■ Work to complete
The string "Fourier" may appear in lines of the entries below. Report how many lines hold it, with only the number.

Plain-text document sources
■ ■ ■ ■ ■ ■ ■
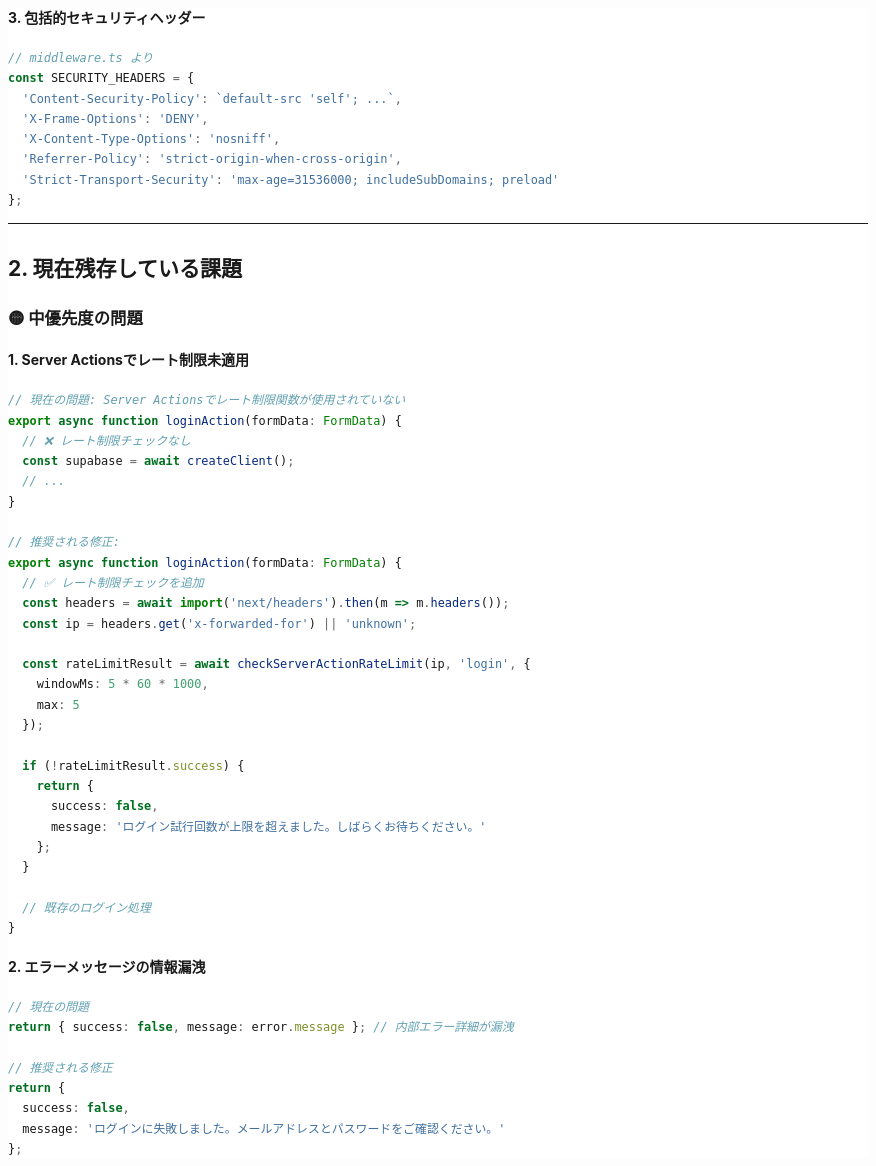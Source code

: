 #### 3. 包括的セキュリティヘッダー
```typescript
// middleware.ts より
const SECURITY_HEADERS = {
  'Content-Security-Policy': `default-src 'self'; ...`,
  'X-Frame-Options': 'DENY',
  'X-Content-Type-Options': 'nosniff',
  'Referrer-Policy': 'strict-origin-when-cross-origin',
  'Strict-Transport-Security': 'max-age=31536000; includeSubDomains; preload'
};
```

---

## 2. 現在残存している課題

### 🟡 **中優先度の問題**

#### 1. Server Actionsでレート制限未適用
```typescript
// 現在の問題: Server Actionsでレート制限関数が使用されていない
export async function loginAction(formData: FormData) {
  // ❌ レート制限チェックなし
  const supabase = await createClient();
  // ...
}

// 推奨される修正:
export async function loginAction(formData: FormData) {
  // ✅ レート制限チェックを追加
  const headers = await import('next/headers').then(m => m.headers());
  const ip = headers.get('x-forwarded-for') || 'unknown';
  
  const rateLimitResult = await checkServerActionRateLimit(ip, 'login', {
    windowMs: 5 * 60 * 1000,
    max: 5
  });
  
  if (!rateLimitResult.success) {
    return { 
      success: false, 
      message: 'ログイン試行回数が上限を超えました。しばらくお待ちください。'
    };
  }
  
  // 既存のログイン処理
}
```

#### 2. エラーメッセージの情報漏洩
```typescript
// 現在の問題
return { success: false, message: error.message }; // 内部エラー詳細が漏洩

// 推奨される修正
return { 
  success: false, 
  message: 'ログインに失敗しました。メールアドレスとパスワードをご確認ください。'
};
```
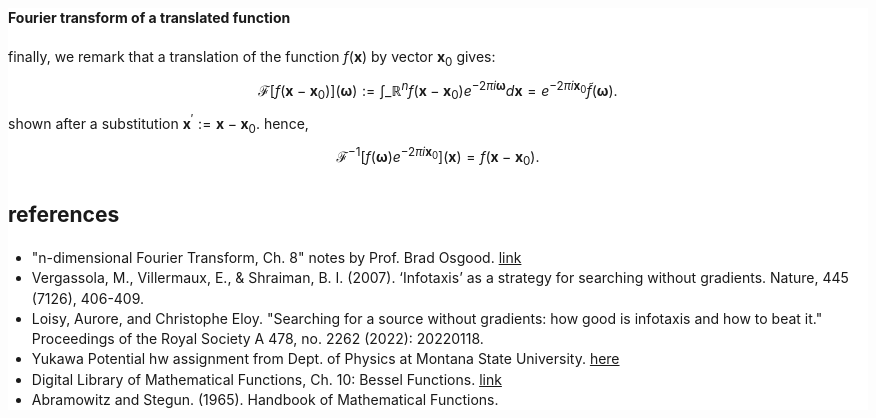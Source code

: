 #### Fourier transform of a translated function

finally, we remark that a translation of the function $f(\mathbf{x})$ by vector $\mathbf{x}_0$ gives:
$$\mathcal{F}[f(\mathbf{x}-\mathbf{x}_0)] ({\boldsymbol \omega}) := \int\_{\mathbb{R}^n} f (\mathbf{x} - \mathbf{x}_0) e^{-2\pi i {\boldsymbol \omega}}d\mathbf{x} = e^{-2\pi i \mathbf{x}_0} \tilde{f}(\boldsymbol \omega).$$
shown after a substitution $\mathbf{x}^\prime:=\mathbf{x}-\mathbf{x}_0$. hence,
$$\mathcal{F}^{-1}[f({\boldsymbol \omega})e^{-2\pi i \mathbf{x}_0}] (\mathbf{x}) = f(\mathbf{x}-\mathbf{x}_0).$$

## references
* "n-dimensional Fourier Transform, Ch. 8" notes by Prof. Brad Osgood. [link](https://see.stanford.edu/materials/lsoftaee261/chap8.pdf)
* Vergassola, M., Villermaux, E., & Shraiman, B. I. (2007). ‘Infotaxis’ as a strategy for searching without gradients. Nature, 445 (7126), 406-409.
* Loisy, Aurore, and Christophe Eloy. "Searching for a source without gradients: how good is infotaxis and how to beat it." Proceedings of the Royal Society A 478, no. 2262 (2022): 20220118.
* Yukawa Potential hw assignment from Dept. of Physics at Montana State University. [here](https://www.physics.montana.edu/avorontsov/teaching/phsx545/documents/problems07s.pdf)
* Digital Library of Mathematical Functions, Ch. 10: Bessel Functions. [link](https://dlmf.nist.gov/10)
* Abramowitz and Stegun. (1965). Handbook of Mathematical Functions.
■ ■ ■ ■ ■ ■ ■
■ Worked solution
2